A signal that indicates the presence or the absence of an error in the processor system, preferably has a level that is close to ground if there is an error, and a level that is far from ground if no error is present. Thus there is a great probability that the failure of a circuit part supplying this signal, for instance, because of a supply voltage failure, brings on the same reaction as an error to be detected by this circuit part, and is noticed thereby and is able to be removed.
An even greater reliability in the detection of an interference in the circuit part generating the error signal is achieved if this signal assumes a constant level when an error is present and a variable level in the absence of an error.
Other features and advantages of the present invention are derived from the following description of exemplary embodiments in light of the enclosed figures.
In response to non-agreement of the parity bits, parity generator 10 outputs an error signal to monitoring unit 5, on a line 11.
During orderly functioning of microprocessor 1, signal line 11 carries a level logical 1, close to the supply potential of the microprocessor; when there is a parity error, the level drops to logical 0, close to ground potential. As a result, not only is an actual bit error detected in the memory monitored by monitoring unit 5, but an interference in the monitoring unit itself, at which its output signal goes to 0, is also detected as an error. The error signal is fed back by monitoring unit 5 directly to a non-maskable interrupt input (NMI input) 12 of microprocessor 1. Thus, in the error case, microprocessor 1 is forced to interrupt the application that is being processed and to activate an NMI error handling routine.
According to one variant, at an orderly functioning of microprocessor 1, signal line 11 carries a signal whose level oscillates between logical 0 and logical 1, and which assumes a constant value in the error case. Thus, the case in which monitoring unit 5 constantly outputs an output signal logical 1, because of an interference, is also detected as an error.

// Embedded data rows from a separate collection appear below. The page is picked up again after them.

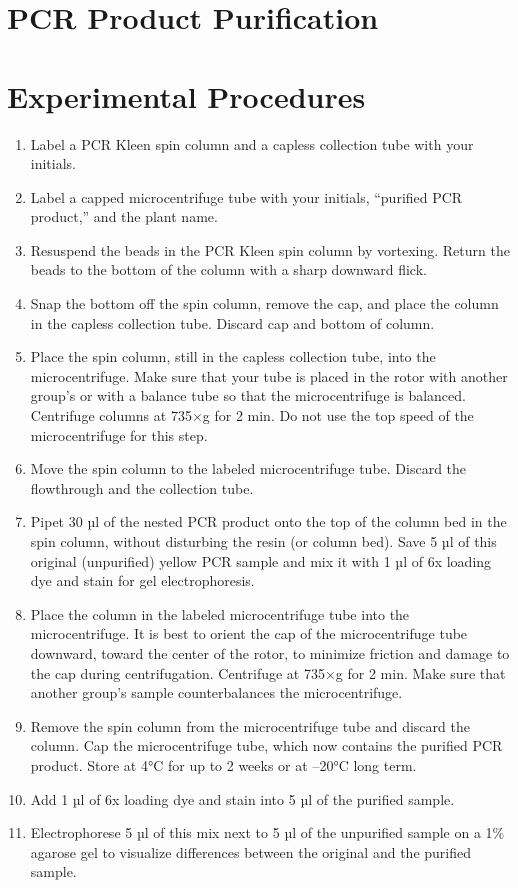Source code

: \documentclass[]{book}
\providecommand{\tightlist}{%
  \setlength{\itemsep}{0pt}\setlength{\parskip}{0pt}}
\theoremstyle{definition}
\theoremstyle{definition}
\theoremstyle{definition}
\theoremstyle{remark}
\begin{document}
\section{PCR Product Purification}\label{pcr-product-purification}

\section{Experimental Procedures}\label{experimental-procedures-12}

\begin{enumerate}
\def\labelenumi{\arabic{enumi}.}
\tightlist
\item
  Label a PCR Kleen spin column and a capless collection tube with your
  initials.
\item
  Label a capped microcentrifuge tube with your initials, ``purified PCR
  product,'' and the plant name.
\item
  Resuspend the beads in the PCR Kleen spin column by vortexing. Return
  the beads to the bottom of the column with a sharp downward flick.
\item
  Snap the bottom off the spin column, remove the cap, and place the
  column in the capless collection tube. Discard cap and bottom of
  column.
\item
  Place the spin column, still in the capless collection tube, into the
  microcentrifuge. Make sure that your tube is placed in the rotor with
  another group's or with a balance tube so that the microcentrifuge is
  balanced. Centrifuge columns at 735×g for 2 min. Do not use the top
  speed of the microcentrifuge for this step.
\item
  Move the spin column to the labeled microcentrifuge tube. Discard the
  flowthrough and the collection tube.
\item
  Pipet 30 µl of the nested PCR product onto the top of the column bed
  in the spin column, without disturbing the resin (or column bed). Save
  5 µl of this original (unpurified) yellow PCR sample and mix it with 1
  µl of 6x loading dye and stain for gel electrophoresis.
\item
  Place the column in the labeled microcentrifuge tube into the
  microcentrifuge. It is best to orient the cap of the microcentrifuge
  tube downward, toward the center of the rotor, to minimize friction
  and damage to the cap during centrifugation. Centrifuge at 735×g for 2
  min. Make sure that another group's sample counterbalances the
  microcentrifuge.
\item
  Remove the spin column from the microcentrifuge tube and discard the
  column. Cap the microcentrifuge tube, which now contains the purified
  PCR product. Store at 4°C for up to 2 weeks or at --20°C long term.
\item
  Add 1 µl of 6x loading dye and stain into 5 µl of the purified sample.
\item
  Electrophorese 5 µl of this mix next to 5 µl of the unpurified sample
  on a 1\% agarose gel to visualize differences between the original and
  the purified sample.
\end{enumerate}
\end{document}
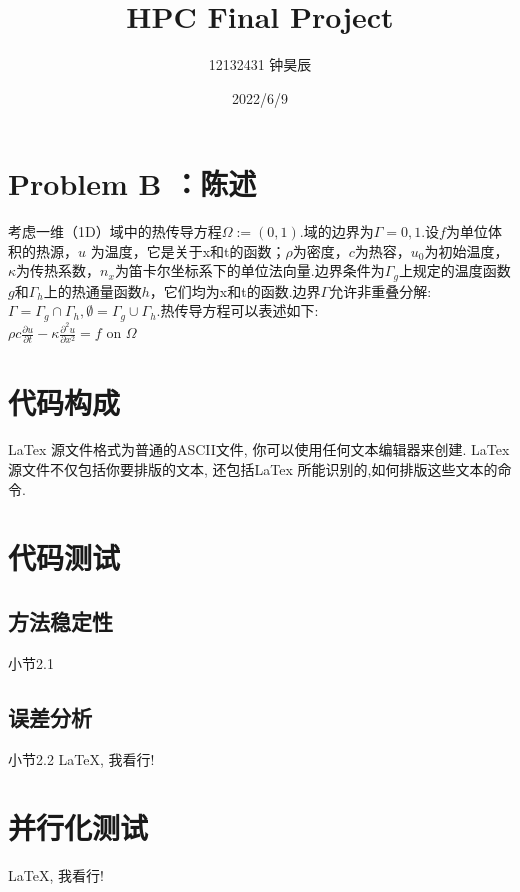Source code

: \documentclass{article}
\title{HPC Final Project}
\author{12132431 钟昊辰}
\date{2022/6/9}
\begin{document}
		\maketitle     %
		
		\tableofcontents   %
		
		\clearpage
		
		\section{Problem B ：陈述}
		考虑一维（1D）域中的热传导方程$\Omega:=(0,1)$.域的边界为$\Gamma={0,1}$.设$f$为单位体积的热源，$u$ 为温度，它是关于x和t的函数；$\rho$为密度，$c$为热容，$u_0$为初始温度，$\kappa$为传热系数，$n_x$为笛卡尔坐标系下的单位法向量.边界条件为$\Gamma_g$上规定的温度函数$g$和$\Gamma_h$上的热通量函数$h$，它们均为x和t的函数.边界$\Gamma$允许非重叠分解:$ \Gamma = \Gamma_g \cap \Gamma_h,\emptyset = \Gamma_g \cup \Gamma_h$.热传导方程可以表述如下:
		\\
		$
		\rho c \frac{\partial u}{\partial t}-\kappa\frac{\partial^2 u}{\partial x^2}=f
		$ \quad on $\Omega $
		
		
		
		\clearpage
		
		\section{代码构成}
		
		LaTex 源文件格式为普通的ASCII文件,
		你可以使用任何文本编辑器来创建.
		LaTex源文件不仅包括你要排版的文本, 还包括LaTex
		所能识别的,如何排版这些文本的命令.
		
		\clearpage
		
		\section{代码测试}
		\subsection{方法稳定性}
		小节2.1
		\subsection{误差分析}
		小节2.2
		LaTeX, 我看行!
		
		\clearpage
		
		\section{并行化测试}
		
		LaTeX, 我看行!
		
\end{document}
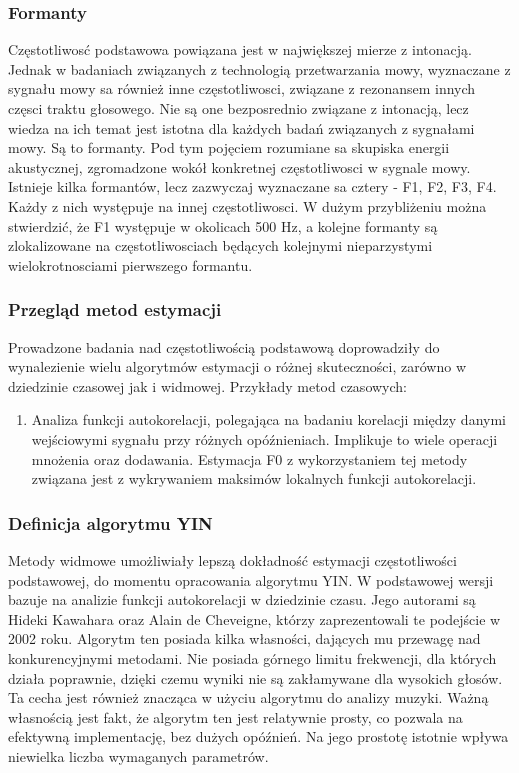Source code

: \documentclass[a4paper,12 pt]{article}
\begin{document}
\subsubsection{Formanty}
Częstotliwosć podstawowa powiązana jest w największej mierze z intonacją. Jednak w badaniach związanych z technologią przetwarzania mowy, wyznaczane z sygnału mowy sa również inne częstotliwosci, związane z rezonansem innych częsci traktu głosowego. Nie są one bezposrednio związane z intonacją, lecz wiedza na ich temat jest istotna dla każdych badań związanych z sygnałami mowy. Są to formanty. Pod tym pojęciem rozumiane sa skupiska energii akustycznej, zgromadzone wokół konkretnej częstotliwosci w sygnale mowy. Istnieje kilka formantów, lecz zazwyczaj wyznaczane sa cztery - F1, F2, F3, F4. Każdy z nich występuje na innej częstotliwosci. W dużym przybliżeniu można stwierdzić, że F1 występuje w okolicach 500 Hz, a kolejne formanty są zlokalizowane na częstotliwosciach będących kolejnymi nieparzystymi wielokrotnosciami pierwszego formantu.
\subsubsection{Przegląd metod estymacji}
Prowadzone badania nad częstotliwością podstawową doprowadziły do wynalezienie wielu algorytmów estymacji o różnej skuteczności, zarówno w dziedzinie czasowej jak i widmowej.
Przykłady metod czasowych:
\begin{enumerate}
\item Analiza funkcji autokorelacji, polegająca na badaniu korelacji między danymi wejściowymi sygnału przy różnych opóźnieniach. Implikuje to wiele operacji mnożenia oraz dodawania. Estymacja F0 z wykorzystaniem tej metody związana jest z wykrywaniem maksimów lokalnych funkcji autokorelacji.
 
\end{enumerate}
 




\subsubsection{Definicja algorytmu YIN}

Metody widmowe umożliwiały lepszą dokładność estymacji częstotliwości podstawowej, do momentu opracowania algorytmu YIN. W podstawowej wersji bazuje na analizie funkcji autokorelacji w dziedzinie czasu. Jego autorami są Hideki Kawahara oraz Alain de Cheveigne, którzy zaprezentowali te podejście w 2002 roku. Algorytm ten posiada kilka własności, dających mu przewagę nad konkurencyjnymi metodami. Nie posiada górnego limitu frekwencji, dla których działa poprawnie, dzięki czemu wyniki nie są zakłamywane dla wysokich głosów. Ta cecha jest również znacząca w użyciu algorytmu do analizy muzyki. Ważną własnością jest fakt, że algorytm ten jest relatywnie prosty, co pozwala na efektywną implementację, bez dużych opóźnień. Na jego prostotę istotnie wpływa niewielka liczba wymaganych parametrów.
\end{document}
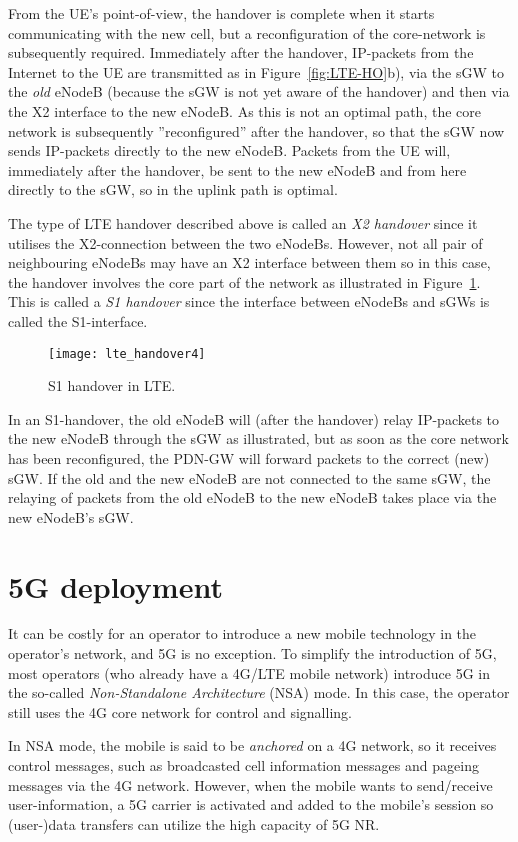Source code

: From the UE's point-of-view, the handover is complete when it starts communicating with the new cell, but a reconfiguration of the core-network is subsequently required. Immediately after the handover, IP-packets from the Internet to the UE are transmitted as in Figure~\ref{fig:LTE-HO}b), \ie via the sGW to the \emph{old} eNodeB (because the sGW is not yet aware of the handover) and then via the X2 interface to the new eNodeB. As this is not an optimal path, the core network is subsequently ''reconfigured'' after the handover, so that the sGW now sends IP-packets directly to the new eNodeB. Packets from the UE will, immediately after the handover, be sent to the new eNodeB and from here directly to the sGW, so in the uplink path is optimal.

The type of LTE handover described above is called an \emph{X2 handover} since it utilises the X2-connection between the two eNodeBs. However, not all pair of neighbouring eNodeBs may have an X2 interface between them so in this case, the handover involves the core part of the network as illustrated in Figure~\ref{fig:LTE_Handover4}. This is called a \emph{S1 handover} since the interface between eNodeBs and sGWs is called the S1-interface.

\begin{figure}[htbp]
\centering
\texttt{[image: lte\_handover4]}
\caption{\label{fig:LTE_Handover4}S1 handover in LTE.}
\end{figure}

In an S1-handover, the old eNodeB will (after the handover) relay IP-packets to the new eNodeB through the sGW as illustrated, but as soon as the core network has been reconfigured, the PDN-GW will forward packets to the correct (new) sGW. If the old and the new eNodeB are not connected to the same sGW, the relaying of packets from the old eNodeB to the new eNodeB takes place via the new eNodeB's sGW.

\section{5G deployment}
It can be costly for an operator to introduce a new mobile technology in the operator's network, and 5G is no exception. To simplify the introduction of 5G, most operators (who already have a 4G/LTE mobile network) introduce 5G in the so-called \emph{Non-Standalone Architecture} (NSA) mode. In this case, the operator still uses the 4G core network for control and signalling. 

In NSA mode, the mobile is said to be \emph{anchored} on a 4G network, so it receives control messages, such as broadcasted cell information messages and pageing messages via the 4G network. However, when the mobile wants to send/receive user-information, a 5G carrier is activated and added to the mobile's session so (user-)data transfers can utilize the high capacity of 5G NR.

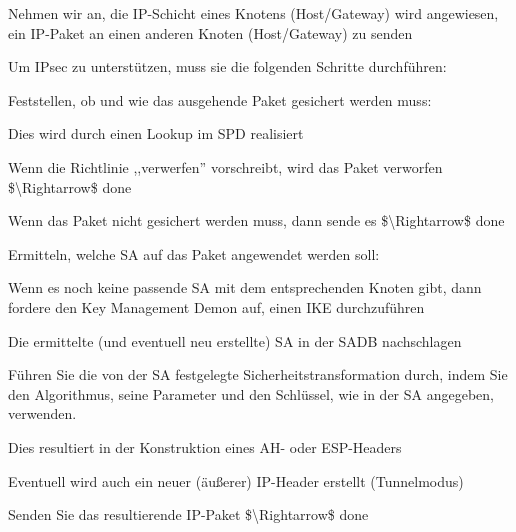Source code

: \documentclass[a4paper]{article}
\begin{document}
\begin{multicols}{3}
      \begin{itemize*}
            \item Nehmen wir an, die IP-Schicht eines Knotens (Host/Gateway) wird
            angewiesen, ein IP-Paket an einen anderen Knoten (Host/Gateway) zu
            senden
            \item Um IPsec zu unterstützen, muss sie die folgenden Schritte durchführen:
            \begin{itemize*}
                  \item Feststellen, ob und wie das ausgehende Paket gesichert werden muss:
                  \begin{itemize*}
                        \item Dies wird durch einen Lookup im SPD realisiert
                        \item Wenn die Richtlinie ,,verwerfen'' vorschreibt, wird das Paket verworfen \$\textbackslash Rightarrow\$ done
                        \item Wenn das Paket nicht gesichert werden muss, dann sende es \$\textbackslash Rightarrow\$ done
                  \end{itemize*}
                  \item Ermitteln, welche SA auf das Paket angewendet werden soll:
                  \begin{itemize*} \item Wenn es noch keine passende SA mit dem entsprechenden Knoten gibt, dann fordere den Key Management Demon auf, einen IKE durchzuführen \end{itemize*}
                  \item Die ermittelte (und eventuell neu erstellte) SA in der SADB nachschlagen
                  \item Führen Sie die von der SA festgelegte Sicherheitstransformation durch, indem Sie den Algorithmus, seine Parameter und den Schlüssel, wie in der SA angegeben, verwenden.
                  \begin{itemize*}
                        \item Dies resultiert in der Konstruktion eines AH- oder ESP-Headers
                        \item Eventuell wird auch ein neuer (äußerer) IP-Header erstellt (Tunnelmodus)
                  \end{itemize*}
                  \item Senden Sie das resultierende IP-Paket \$\textbackslash Rightarrow\$ done
            \end{itemize*}
      \end{itemize*}



\end{multicols}
\end{document}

The error handling routine may, for instance, consist in ascertaining in which of several program parts of the application, running on the microprocessor, the error, that has been established, has occurred, and subsequently to execute an error handling routine that is specific to the respective program part; this may consist in refreshing variables used by this program part and then to return to a specified reentry point of the respective program part, from which point on, one is able to work using the refreshed variables. The refreshing of the variables may, for instance, take place in that they are read out from a permanent memory, in the same manner as in a cold start of the processor system, and are copied to areas in memory 7, 8 provided for them, or in that they are freshly calculated from permanently stored values. If the processor system is being used for a control application, then, for many of the variables that correspond to operating variables of a machine that is controlled by the processor system, the simplest way to their refreshing is for microprocessor 1 to newly record them via the sensors 13 that correspond to them. In the one case as in the other, the set of data to be refreshed is limited to a part of the variables of the application, so that the readiness for use of the processor system is in most cases clearly restored faster than if a reset of the entire processor system takes place, along with a subsequent reinitialization of all the variables.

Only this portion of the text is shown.